In the records below, find each line that holds "Asimov" and return it.

===== INFORMATION SUPPLIED =====

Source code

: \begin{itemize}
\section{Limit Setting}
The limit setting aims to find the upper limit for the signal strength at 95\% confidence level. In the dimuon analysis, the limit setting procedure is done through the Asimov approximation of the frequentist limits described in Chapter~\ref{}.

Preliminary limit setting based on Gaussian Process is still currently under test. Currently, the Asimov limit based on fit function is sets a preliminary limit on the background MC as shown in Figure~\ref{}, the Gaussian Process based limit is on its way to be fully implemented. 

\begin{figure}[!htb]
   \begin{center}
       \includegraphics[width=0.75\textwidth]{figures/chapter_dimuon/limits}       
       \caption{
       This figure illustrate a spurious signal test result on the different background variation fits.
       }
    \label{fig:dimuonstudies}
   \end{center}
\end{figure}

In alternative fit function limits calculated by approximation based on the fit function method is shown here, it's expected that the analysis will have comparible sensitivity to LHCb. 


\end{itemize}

=====
===== INFORMATION SUPPLIED =====

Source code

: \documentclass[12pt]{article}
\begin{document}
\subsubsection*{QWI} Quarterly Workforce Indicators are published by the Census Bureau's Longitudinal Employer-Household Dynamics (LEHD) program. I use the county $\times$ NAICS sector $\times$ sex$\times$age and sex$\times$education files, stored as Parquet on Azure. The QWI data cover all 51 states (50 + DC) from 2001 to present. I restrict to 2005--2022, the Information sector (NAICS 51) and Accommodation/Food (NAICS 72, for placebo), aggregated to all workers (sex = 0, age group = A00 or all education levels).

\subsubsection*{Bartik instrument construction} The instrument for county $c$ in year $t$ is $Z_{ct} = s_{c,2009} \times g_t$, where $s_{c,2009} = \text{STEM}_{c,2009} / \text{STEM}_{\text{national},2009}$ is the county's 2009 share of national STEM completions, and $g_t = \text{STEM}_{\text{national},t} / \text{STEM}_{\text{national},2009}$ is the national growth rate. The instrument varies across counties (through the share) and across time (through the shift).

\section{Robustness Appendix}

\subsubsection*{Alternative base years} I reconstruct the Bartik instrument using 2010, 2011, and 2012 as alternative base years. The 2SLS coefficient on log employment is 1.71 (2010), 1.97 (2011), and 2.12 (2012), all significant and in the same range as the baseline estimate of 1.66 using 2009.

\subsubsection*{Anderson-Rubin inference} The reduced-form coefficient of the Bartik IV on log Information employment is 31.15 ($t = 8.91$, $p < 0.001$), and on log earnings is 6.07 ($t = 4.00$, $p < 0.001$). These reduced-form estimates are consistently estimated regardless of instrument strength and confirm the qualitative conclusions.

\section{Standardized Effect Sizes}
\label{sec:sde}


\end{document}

=====

◆ EXERCISE OUTPUT:
The limit setting aims to find the upper limit for the signal strength at 95\% confidence level. In the dimuon analysis, the limit setting procedure is done through the Asimov approximation of the frequentist limits described in Chapter~\ref{}.
Preliminary limit setting based on Gaussian Process is still currently under test. Currently, the Asimov limit based on fit function is sets a preliminary limit on the background MC as shown in Figure~\ref{}, the Gaussian Process based limit is on its way to be fully implemented. 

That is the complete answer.